All of these works involve sculpturing in plaster and then in some cases bronzing. He is then commissioned in 1918 by the Queensland Trades and Labour Council to sculpture a marble bust of Emma Miller (1839–1917), a seamstress and women's rights and labour activist. That bust is now held in the Emma Miller Room at the Queensland Council of Unions.

The National Gallery of Australia holds a collection of 25 ceramic and earthenware items from James Campbell and Sons Albion and it thought that Watts was the originator of most of these items.

James Watts most noted work was a bronzed sculpture of Boer War soldier on horseback titled ‘The Scout’ which dominates the Boer War Memorial in Anzac Square in Brisbane. An agreement was made in 1912 with the Boer War Memorial committee for Watts to supply the status in its finished state for £1760. Owing to the difficulties of casting in Australia, the plaster model was sent to Parlanti Foundry, and the statue reached Australia in 1917.

The ability to cast a sculpture of this size was acquired by previous commercial sculpture work for the International Exhibition held in Brisbane during 1897. This was in the form of life-sized equestrian statue of a knight in armour for the brand Champion's Vinegar, whilst the other item is a group of cooks who are disporting themselves over a giant tin of Coleman's mustard.

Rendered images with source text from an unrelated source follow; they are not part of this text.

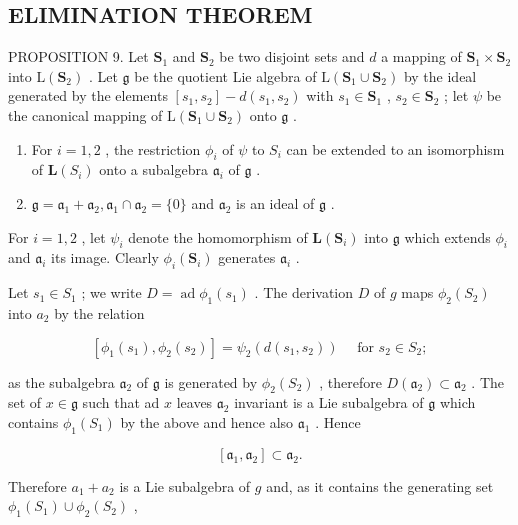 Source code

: \subsection{ELIMINATION THEOREM}

PROPOSITION 9. Let \(\mathbf{S}_1\) and \(\mathbf{S}_2\) be two disjoint sets and \(d\) a mapping of \(\mathbf{S}_1 \times \mathbf{S}_2\) into \(\mathrm{L}(\mathbf{S}_2)\) . Let \(\mathfrak{g}\) be the quotient Lie algebra of \(\mathrm{L}(\mathbf{S}_1 \cup \mathbf{S}_2)\) by the ideal generated by the elements \([s_1, s_2] - d(s_1, s_2)\) with \(s_1 \in \mathbf{S}_1\) , \(s_2 \in \mathbf{S}_2\) ; let \(\psi\) be the canonical mapping of \(\mathrm{L}(\mathbf{S}_1 \cup \mathbf{S}_2)\) onto \(\mathfrak{g}\) .

\begin{enumerate}
\def\labelenumi{(\alph{enumi})}
\item
  For \(i = 1,2\) , the restriction \(\phi_{i}\) of \(\psi\) to \(S_{i}\) can be extended to an isomorphism of \(\mathbf{L}(S_i)\) onto a subalgebra \(\mathfrak{a}_i\) of \(\mathfrak{g}\) .
\item
  \(\mathfrak{g} = \mathfrak{a}_1 + \mathfrak{a}_2, \mathfrak{a}_1 \cap \mathfrak{a}_2 = \{0\}\) and \(\mathfrak{a}_2\) is an ideal of \(\mathfrak{g}\) .
\end{enumerate}

For \(i = 1,2\) , let \(\psi_{i}\) denote the homomorphism of \(\mathbf{L}(\mathbf{S}_i)\) into \(\mathfrak{g}\) which extends \(\phi_i\) and \(\mathfrak{a}_i\) its image. Clearly \(\phi_i(\mathbf{S}_i)\) generates \(\mathfrak{a}_i\) .

Let \(s_1 \in S_1\) ; we write \(D = \operatorname{ad} \phi_1(s_1)\) . The derivation \(D\) of \(g\) maps \(\phi_2(S_2)\) into \(a_2\) by the relation

\[
[ \phi_ {1} (s _ {1}), \phi_ {2} (s _ {2}) ] = \psi_ {2} (d (s _ {1}, s _ {2})) \quad \text { for } s _ {2} \in S _ {2};
\]

as the subalgebra \(\mathfrak{a}_2\) of \(\mathfrak{g}\) is generated by \(\phi_2(S_2)\) , therefore \(D(\mathfrak{a}_2) \subset \mathfrak{a}_2\) . The set of \(x \in \mathfrak{g}\) such that ad \(x\) leaves \(\mathfrak{a}_2\) invariant is a Lie subalgebra of \(\mathfrak{g}\) which contains \(\phi_1(S_1)\) by the above and hence also \(\mathfrak{a}_1\) . Hence

\[
\left[ \mathfrak {a} _ {1}, \mathfrak {a} _ {2} \right] \subset \mathfrak {a} _ {2}.\tag{23}
\]

Therefore \(a_1 + a_2\) is a Lie subalgebra of \(g\) and, as it contains the generating set \(\phi_1(S_1) \cup \phi_2(S_2)\) ,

==Architectural Terracotta==

The Albion Pottery was also well known for architectural terracotta, which was incorporated into buildings of the time giving a sculptured look to the building. The South Brisbane Town Hall built in 1892 is one of the well-known buildings that still exist that employed this architecture. The exterior decoration used terracotta paneling which was supplied by James Campbell & Sons of Albion.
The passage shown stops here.